SEC. 12. Research programs.

(a) Competitive, special, and facilities research grants.—Section 2(b)(2) of the Competitive, Special, and Facilities Research Grant Act (7 U.S.C. 450i(b)(2)) is amended—

(1) in the first sentence of the matter preceding subparagraph (A), by striking “(F)” and inserting “(G)”;

(2) in subparagraph (E), by striking “and” at the end;

(3) in subparagraph (F), by striking the period at the end and inserting “; and”; and

(4) by adding at the end the following:

“(G) areas of concern to beginning farmers or ranchers, including—

“(i) farm transfer and farm entry;

“(ii) farm transition options for retiring farmers or ranchers;

“(iii) land tenure;

“(iv) farm viability;

“(v) socially disadvantaged farmers or ranchers and immigrant farmers or ranchers; and

“(vi) production, marketing, conservation, and risk management alternatives relevant to new and beginning farmers or ranchers.”.

(b) Initiative for future agriculture and food systems.—Section 401(c)(2)(F) of the Agricultural Research, Extension, and Education Reform Act of 1998 (7 U.S.C. 7621(c)(2)(F)) is amended—

(1) by striking “including the viability” and inserting the following: “including—

“(i) the viability”; and

(2) by striking “operations.” and inserting the following: “operations;

“(ii) farm transition options for retiring farmers or ranchers; and

“(iii) farm transfer and entry alternatives for beginning farmers or ranchers or socially disadvantaged farmers or ranchers.”.

SEC. 13. Risk management education for beginning farmers or ranchers.
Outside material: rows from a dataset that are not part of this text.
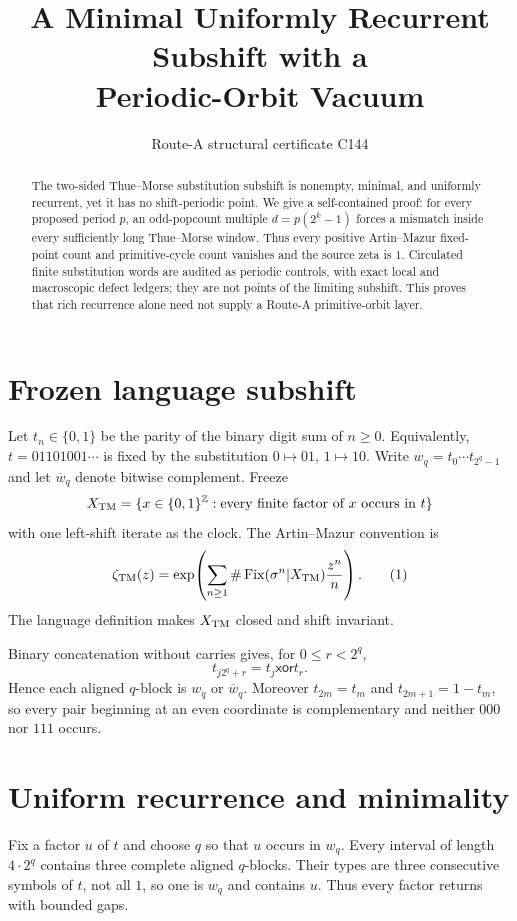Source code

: \documentclass[10pt]{article}
\title{A Minimal Uniformly Recurrent Subshift with a\\Periodic-Orbit Vacuum}
\author{Route-A structural certificate C144}
\date{}
\begin{document}
\maketitle

\begin{abstract}
The two-sided Thue--Morse substitution subshift is nonempty, minimal, and
uniformly recurrent, yet it has no shift-periodic point.  We give a
self-contained proof: for every proposed period $p$, an odd-popcount multiple
$d=p(2^k-1)$ forces a mismatch inside every sufficiently long Thue--Morse
window.  Thus every positive Artin--Mazur fixed-point count and primitive-cycle
count vanishes and the source zeta is $1$.  Circulated finite substitution
words are audited as periodic controls, with exact local and macroscopic defect
ledgers; they are not points of the limiting subshift.  This proves that rich
recurrence alone need not supply a Route-A primitive-orbit layer.
\end{abstract}

\section{Frozen language subshift}
Let $t_n\in\{0,1\}$ be the parity of the binary digit sum of $n\geq0$.
Equivalently, $t=01101001\cdots$ is fixed by the substitution
$0\mapsto01$, $1\mapsto10$.  Write $w_q=t_0\cdots t_{2^q-1}$ and let
$\overline w_q$ denote bitwise complement.  Freeze
\[
X_{\rm TM}=\{x\in\{0,1\}^{\mathbb Z}:\text{every finite factor of $x$
occurs in $t$}\}
\]
with one left-shift iterate as the clock.  The Artin--Mazur convention is
\[
\zeta_{\rm TM}(z)=\exp\!\left(\sum_{n\geq1}
\#\operatorname{Fix}(\sigma^n|X_{\rm TM})\frac{z^n}{n}\right).       \tag{1}
\]
The language definition makes $X_{\rm TM}$ closed and shift invariant.

Binary concatenation without carries gives, for $0\leq r<2^q$,
\begin{equation}
t_{j2^q+r}=t_j\mathbin{\mathsf{xor}}t_r.                         \tag{2}
\end{equation}
Hence each aligned $q$-block is $w_q$ or $\overline w_q$.  Moreover
$t_{2m}=t_m$ and $t_{2m+1}=1-t_m$, so every pair beginning at an even
coordinate is complementary and neither $000$ nor $111$ occurs.

\section{Uniform recurrence and minimality}
Fix a factor $u$ of $t$ and choose $q$ so that $u$ occurs in $w_q$.  Every
interval of length $4\cdot2^q$ contains three complete aligned $q$-blocks.
Their types are three consecutive symbols of $t$, not all $1$, so one is
$w_q$ and contains $u$.  Thus every factor returns with bounded gaps.
\end{document}
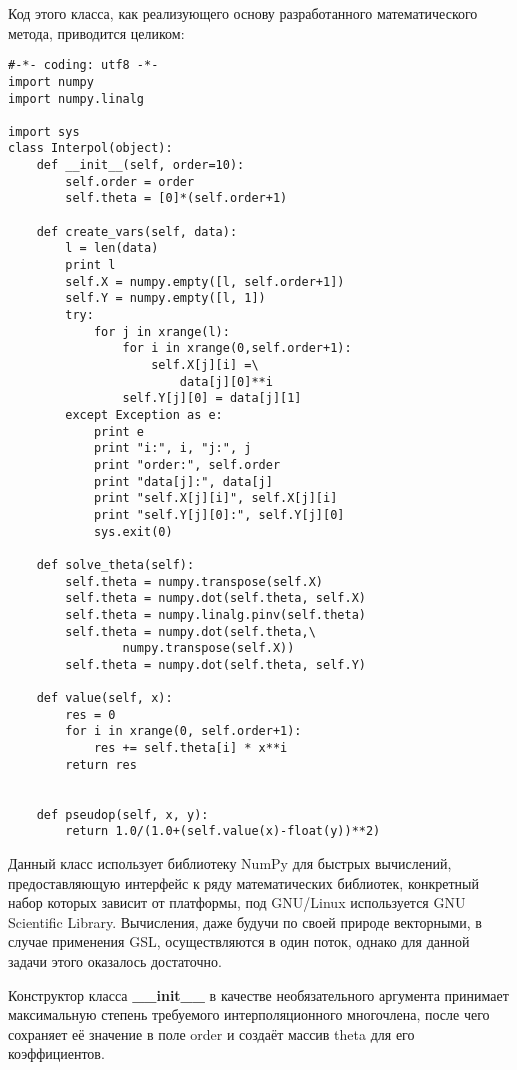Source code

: Код этого класса, как реализующего основу разработанного математического метода, приводится целиком:

\lstset{language=Python}
\begin{lstlisting}
#-*- coding: utf8 -*-
import numpy
import numpy.linalg

import sys
class Interpol(object):
	def __init__(self, order=10):
		self.order = order
		self.theta = [0]*(self.order+1)

	def create_vars(self, data):
		l = len(data)
		print l
		self.X = numpy.empty([l, self.order+1])
		self.Y = numpy.empty([l, 1])
		try:
			for j in xrange(l):
				for i in xrange(0,self.order+1):
					self.X[j][i] =\
						data[j][0]**i
				self.Y[j][0] = data[j][1]
		except Exception as e:
			print e
			print "i:", i, "j:", j
			print "order:", self.order
			print "data[j]:", data[j]
			print "self.X[j][i]", self.X[j][i]
			print "self.Y[j][0]:", self.Y[j][0]
			sys.exit(0)

	def solve_theta(self):
		self.theta = numpy.transpose(self.X)
		self.theta = numpy.dot(self.theta, self.X)
		self.theta = numpy.linalg.pinv(self.theta)
		self.theta = numpy.dot(self.theta,\
				numpy.transpose(self.X))
		self.theta = numpy.dot(self.theta, self.Y)

	def value(self, x):
		res = 0
		for i in xrange(0, self.order+1):
			res += self.theta[i] * x**i
		return res


	def pseudop(self, x, y):
		return 1.0/(1.0+(self.value(x)-float(y))**2)
\end{lstlisting}

Данный класс использует библиотеку NumPy для быстрых вычислений, предоставляющую интерфейс к ряду математических библиотек, конкретный набор которых зависит от платформы, под GNU/Linux используется GNU Scientific Library\cite{gsl}. Вычисления, даже будучи по своей природе векторными, в случае применения GSL, осуществляются в один поток, однако для данной задачи этого оказалось достаточно.

Конструктор класса {\bf{}\_\_init\_\_} в качестве необязательного аргумента принимает максимальную степень требуемого интерполяционного многочлена, после чего сохраняет её значение в поле order и создаёт массив theta для его коэффициентов.

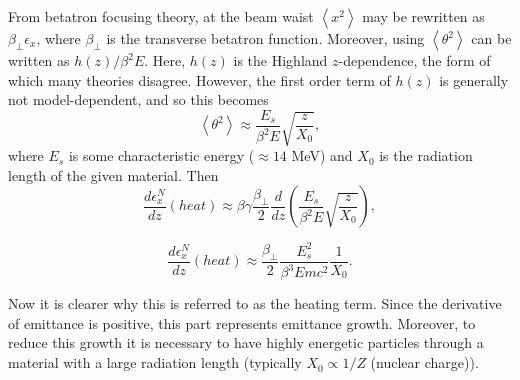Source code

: From betatron focusing theory, at the beam waist $\left<x^2\right>$ may be rewritten as $\beta_\perp \epsilon_x$, where $\beta_\perp$ is the transverse betatron function. Moreover, using \cite{highland} $\left<\theta^2\right>$ can be written as $h(z)/\beta^2E$. Here, $h(z)$ is the Highland $z$-dependence, the form of which many theories disagree. However, the first order term of $h(z)$ is generally not model-dependent, and so this becomes
\begin{equation} \nonumber
\left<\theta^2\right>\approx\frac{E_s}{\beta^2 E}\sqrt{\frac{z}{X_0}},
\end{equation}
where $E_s$ is some characteristic energy ($\approx14$ MeV) and $X_0$ is the radiation length of the given material. Then
\begin{equation} \nonumber
\frac{d\epsilon_x^N}{dz}(heat)\approx\beta\gamma\frac{\beta_\perp}{2}\frac{d}{dz}\left(\frac{E_s}{\beta^2 E}\sqrt{\frac{z}{X_0}}\right),
\end{equation}

\begin{equation}
\label{eqn:emittanceheat}
\frac{d\epsilon_x^N}{dz}(heat)\approx\frac{\beta_\perp}{2}\frac{E_s^2}{\beta^3Emc^2}\frac{1}{X_0}.
\end{equation}

Now it is clearer why this is referred to as the heating term. Since the derivative of emittance is positive, this part represents emittance growth. Moreover, to reduce this growth it is necessary to have highly energetic particles through a material with a large radiation length (typically $X_0 \propto 1/Z$ (nuclear charge)).

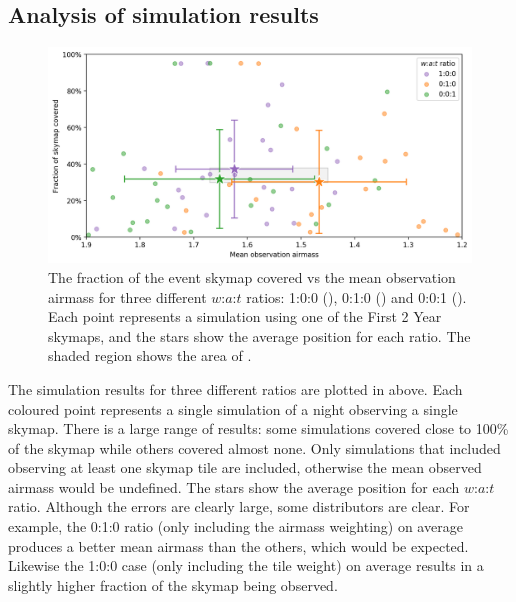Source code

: 
\subsection{Analysis of simulation results}
\label{sec:scheduler_sim_analysis}
\begin{colsection}

\begin{figure}[t]
    \begin{center}
        \includegraphics[width=\linewidth]{images/sched_sim1.png}
    \end{center}
    \caption[Skymap coverage vs mean airmass for different $w$:$a$:$t$ ratios]{
        The fraction of the event skymap covered vs the mean observation airmass for three different $w$:$a$:$t$ ratios: 1:0:0 (), 0:1:0 () and 0:0:1 (). Each point represents a simulation using one of the First 2 Year skymaps, and the stars show the average position for each ratio. The shaded region shows the area of .
    }\label{fig:scheduler_sim_results1}
\end{figure}

The simulation results for three different ratios are plotted in  above. Each coloured point represents a single simulation of a night observing a single skymap. There is a large range of  results: some simulations covered close to 100\% of the skymap while others covered almost none. Only simulations that included observing at least one skymap tile are included, otherwise the mean observed airmass would be undefined. The stars show the average position for each $w$:$a$:$t$ ratio. Although the errors are clearly large, some distributors are clear. For example, the 0:1:0 ratio (only including the airmass weighting) on average produces a better mean airmass than the others, which would be expected. Likewise the 1:0:0 case (only including the tile weight) on average results in a slightly higher fraction of the skymap being observed.


\end{colsection}

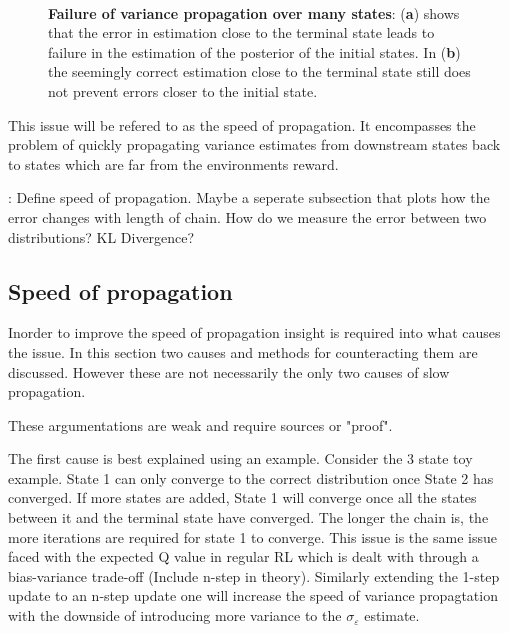 \begin{figure}[H]
    \centering
    \\
    \caption{\textbf{Failure of variance propagation over many states}: (\textbf{a}) shows that the error in estimation close to the terminal state leads to failure in the estimation of the posterior of the initial states. In (\textbf{b}) the seemingly correct estimation close to the terminal state still does not prevent errors closer to the initial state.}
    \label{fig:longproptest}
\end{figure}

This issue will be refered to as the speed of propagation. It encompasses the problem of quickly propagating variance estimates from downstream states back to states which are far from the environments reward.

\todo: Define speed of propagation. Maybe a seperate subsection that plots how the error changes with length of chain. How do we measure the error between two distributions? KL Divergence?

\subsection{Speed of propagation}

Inorder to improve the speed of propagation insight is required into what causes the issue. In this section two causes and methods for counteracting them are discussed. However these are not necessarily the only two causes of slow propagation.

\todo These argumentations are weak and require sources or "proof". 

The first cause is best explained using an example. Consider the 3 state toy example. State 1 can only converge to the correct distribution once State 2 has converged. If more states are added, State 1 will converge once all the states between it and the terminal state have converged. The longer the chain is, the more iterations are required for state 1 to converge. This issue is the same issue faced with the expected Q value in regular RL which is dealt with through a bias-variance trade-off (\todo Include n-step in theory). Similarly extending the 1-step update to an n-step update one will increase the speed of variance propagtation with the downside of introducing more variance to the $\sigma_\varepsilon$ estimate.

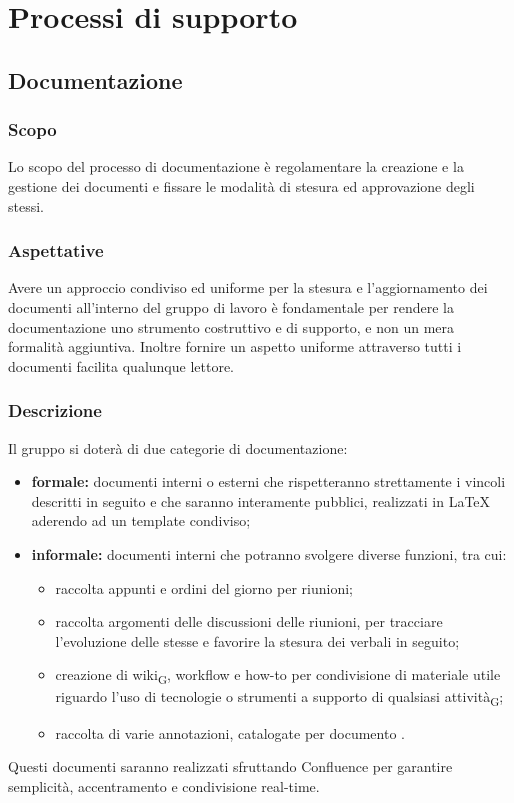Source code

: \section{Processi di supporto}
\label{supporto}
\subsection{Documentazione}
    \subsubsection{Scopo}
    Lo scopo del processo di documentazione è regolamentare la creazione e la gestione dei documenti e fissare le modalità di stesura ed approvazione degli stessi.
    \subsubsection{Aspettative}
    Avere un approccio condiviso ed uniforme per la stesura e l'aggiornamento dei documenti all'interno del gruppo di lavoro è fondamentale per rendere la documentazione uno strumento costruttivo e di supporto, e non un mera formalità aggiuntiva.
    Inoltre fornire un aspetto uniforme attraverso tutti i documenti facilita qualunque lettore.
    \subsubsection{Descrizione}
    Il gruppo \group si doterà di due categorie di documentazione:
    \begin{itemize}
        \item \textbf{formale: }documenti interni o esterni che rispetteranno strettamente i vincoli descritti in seguito e che saranno interamente pubblici, realizzati in \LaTeX{} aderendo ad un template condiviso;
        \item \textbf{informale: }documenti interni che potranno svolgere diverse funzioni, tra cui:
        \begin{itemize}
            \item  raccolta appunti e ordini del giorno per riunioni;
            \item  raccolta argomenti delle discussioni delle riunioni, per tracciare l'evoluzione delle stesse e favorire la stesura dei verbali in seguito;
            \item  creazione di wiki\textsubscript{G}, workflow e how-to per condivisione di materiale utile riguardo l'uso di tecnologie o strumenti a supporto di qualsiasi attività\textsubscript{G};
            \item raccolta di varie annotazioni, catalogate per documento .
        \end{itemize}
    \end{itemize}
    Questi documenti saranno realizzati sfruttando Confluence per garantire semplicità, accentramento e condivisione real-time.
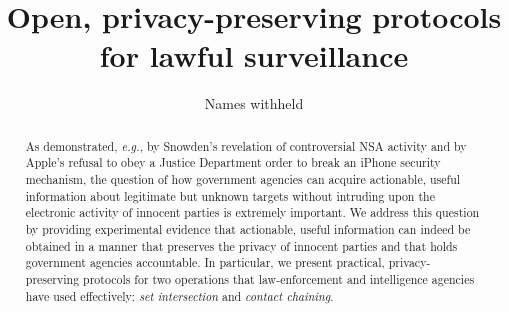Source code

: \documentclass[USenglish,oneside,twocolumn]{article}
\begin{document}
 

  \author[1]{Names withheld}






  \title{\huge Open, privacy-preserving protocols for lawful surveillance}



  \begin{abstract}
{As demonstrated, {\it e.g.}, by Snowden's revelation of controversial NSA 
activity and by Apple's refusal to obey a Justice Department order to break 
an iPhone security mechanism, the question of how government agencies can
acquire actionable, useful information about legitimate but unknown targets 
without intruding upon the electronic activity of innocent parties is 
extremely important.  We address this question by providing experimental
evidence that actionable, useful information can indeed be obtained in a manner
that preserves the privacy of innocent parties and that holds government
agencies accountable.  In particular, we present practical, privacy-preserving
protocols for two operations that law-enforcement and intelligence agencies
have used effectively: {\it set intersection} and {\it contact chaining}.}
  \end{abstract}



\maketitle







%
\end{document}
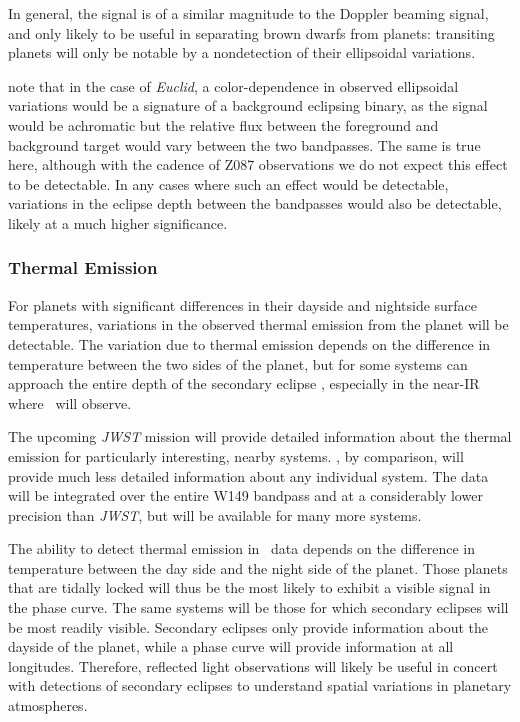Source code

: In general, the signal is of a similar magnitude to the Doppler beaming
signal, and only likely to be useful in separating brown dwarfs from planets:
transiting planets will only be notable by a nondetection of their ellipsoidal 
variations.

\citet{McDonald14} note that in the case of \textit{Euclid}, a color-dependence in observed
ellipsoidal variations would be a signature of a background eclipsing binary,
as the signal would be achromatic but the relative flux between the foreground 
and background target would vary between the two bandpasses. 
The same is true here, although with the cadence of Z087 observations we do not expect
this effect to be detectable.
In any cases where such an effect would be detectable, variations in the eclipse depth
between the bandpasses would also be detectable, likely at a much higher significance.




\subsubsection{Thermal Emission}


For planets with significant differences in their dayside and nightside 
surface temperatures, variations in the observed thermal emission from the planet will be
detectable.
The variation due to thermal emission depends on the difference in temperature between
the two sides of the planet, but for some systems can approach the entire depth of the
secondary eclipse \citep{Stevenson14a}, especially in the near-IR where \WF\ will observe.

The upcoming \textit{JWST} mission will provide detailed information about the 
thermal emission for particularly interesting, nearby systems. 
\WF, by comparison, will provide much less detailed information about any individual
system.
The data will be integrated over the entire W149 bandpass and at a considerably lower
precision than \textit{JWST}, but will be available for many more systems.

The ability to detect thermal emission in \WF\ data depends on the difference in temperature
between the day side and the night side of the planet.
Those planets that are tidally locked will thus be the most likely to exhibit a visible
signal in the phase curve. 
The same systems will be those for which secondary eclipses will be most readily visible.
Secondary eclipses only provide information about the dayside of the planet, while a 
phase curve will provide information at all longitudes.
Therefore, reflected light observations will likely be useful in concert with detections
of secondary eclipses to understand spatial variations in planetary atmospheres.

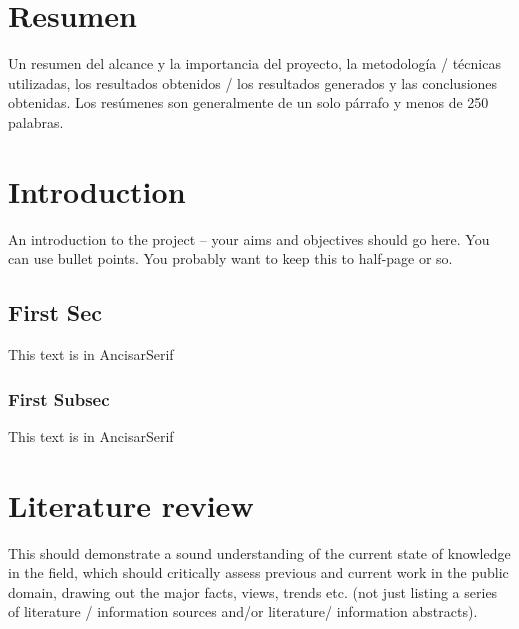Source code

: \documentclass[12pt, letterpaper]{memoir}
\begin{document}
\clearpage


\chapter*{Resumen}
Un resumen del alcance y la importancia del proyecto, la metodología / técnicas utilizadas, los resultados obtenidos / los resultados generados y las conclusiones obtenidas. Los resúmenes son generalmente de un solo párrafo y menos de 250 palabras.
\clearpage

\tableofcontents*
\newpage{}



\singlespacing


\chapter{Introduction}
An introduction to the project -- your aims and objectives should go here. You can use bullet points. You probably want to keep this to half-page or so.

\section{First Sec}

{\UNAncizarSerif This text is in AncisarSerif}

\subsection{First Subsec}

{\UNAncizarSerif This text is in AncisarSerif}

\chapter{Literature review}
This should demonstrate a sound understanding of the current state of knowledge in the field, which should critically assess previous and current work in the public domain, drawing out the major facts, views, trends etc. (not just listing a series of literature / information sources and/or literature/ information abstracts). 
\end{document}
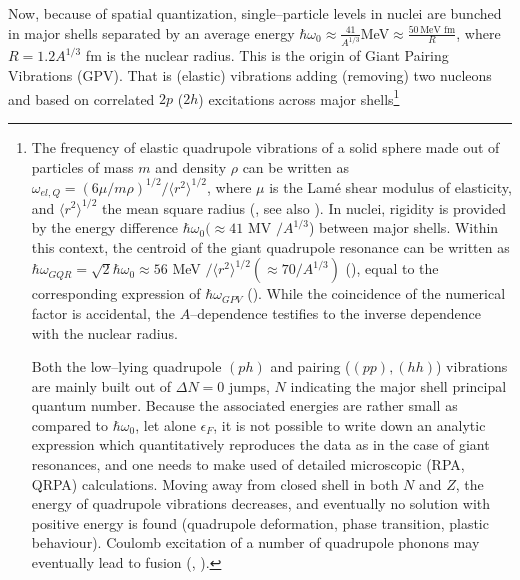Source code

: \documentclass[a4paper,11pt]{article}
\numberwithin{equation}{section}
\numberwithin{figure}{section}
\numberwithin{table}{section}
\newcommand{\braket}[1]{\langle {#1} \rangle }
\begin{document}
Now, because of spatial quantization, single--particle levels in nuclei are bunched in major shells separated by an average energy $\hbar \omega_0\approx\frac{41}{A^{1/3}}$MeV$\approx \frac{50\,\text{MeV fm}}{R}$, where $R=1.2 A^{1/3}$ fm is the nuclear radius. This is the origin of Giant Pairing Vibrations (GPV). That is (elastic) vibrations adding (removing) two nucleons and based on correlated $2p$ ($2h$) excitations across major shells\footnote{The frequency of elastic quadrupole vibrations of a solid sphere made out of particles of mass $m$ and density $\rho$ can be written as $\omega_{el,Q}=(6\mu/m\rho)^{1/2}/\braket{r^2}^{1/2}$, where $\mu$ is the Lam\'e shear modulus of elasticity, and $\braket{r^2}^{1/2}$ the mean square radius (\cite{Bertsch:05}, see also \cite{Bertsch:83b}). In nuclei, rigidity is provided by the energy difference $\hbar\omega_0(\approx 41$ MV $/A^{1/3}$) between major shells. Within this context, the centroid of the giant quadrupole resonance can be written as $\hbar\omega_{GQR}=\sqrt{2}\hbar\omega_0\approx 56 $ MeV $/\braket{r^2}^{1/2} (\approx 70/A^{1/3})$ (\cite{Bortignon:98}), equal to the corresponding expression of $\hbar\omega_{GPV}$ (\cite{Broglia:77}). While the coincidence of the numerical factor is accidental, the $A$--dependence testifies to the inverse dependence with the nuclear radius.
	
	Both the low--lying quadrupole $(ph)$ and pairing ($(pp),(hh)$) vibrations are mainly built out of $\Delta N=0$ jumps, $N$ indicating the major shell principal quantum number. Because the associated energies are rather small as compared to $\hbar\omega_0$, let alone $\epsilon_F$, it is not possible to write down an analytic expression which quantitatively reproduces the data as in the case of giant resonances, and one needs to make used of detailed microscopic (RPA, QRPA) calculations. Moving away from closed shell in both $N$ and $Z$, the energy of quadrupole vibrations  decreases, and eventually no solution with positive energy is found (quadrupole deformation, phase transition, plastic behaviour). Coulomb excitation of a number of quadrupole phonons may eventually lead to fusion (\cite{Beyer:69}, \cite{Kruse:80}).
	
}
\end{document}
Section 524(a) of the Federal Crop Insurance Act (7 U.S.C. 1524(a)) is amended—

(1) by redesignating paragraph (4) as paragraph (5); and

(2) by inserting after paragraph (3) the following:

“(4) REQUIREMENTS.—In carrying out the programs established under paragraphs (2) and (3), the Secretary shall place special emphasis on risk management strategies, education, and outreach specifically targeted at—

“(A) beginning farmers or ranchers;

“(B) immigrant farmers or ranchers that are attempting to become established producers in the United States;

“(C) socially disadvantaged farmers or ranchers;

“(D) farmers or ranchers that—

“(i) are preparing to retire; and

“(ii) are using transition strategies to help new farmers or ranchers get started; and

“(E) new or established farmers or ranchers that are converting production and marketing systems to pursue new markets.”.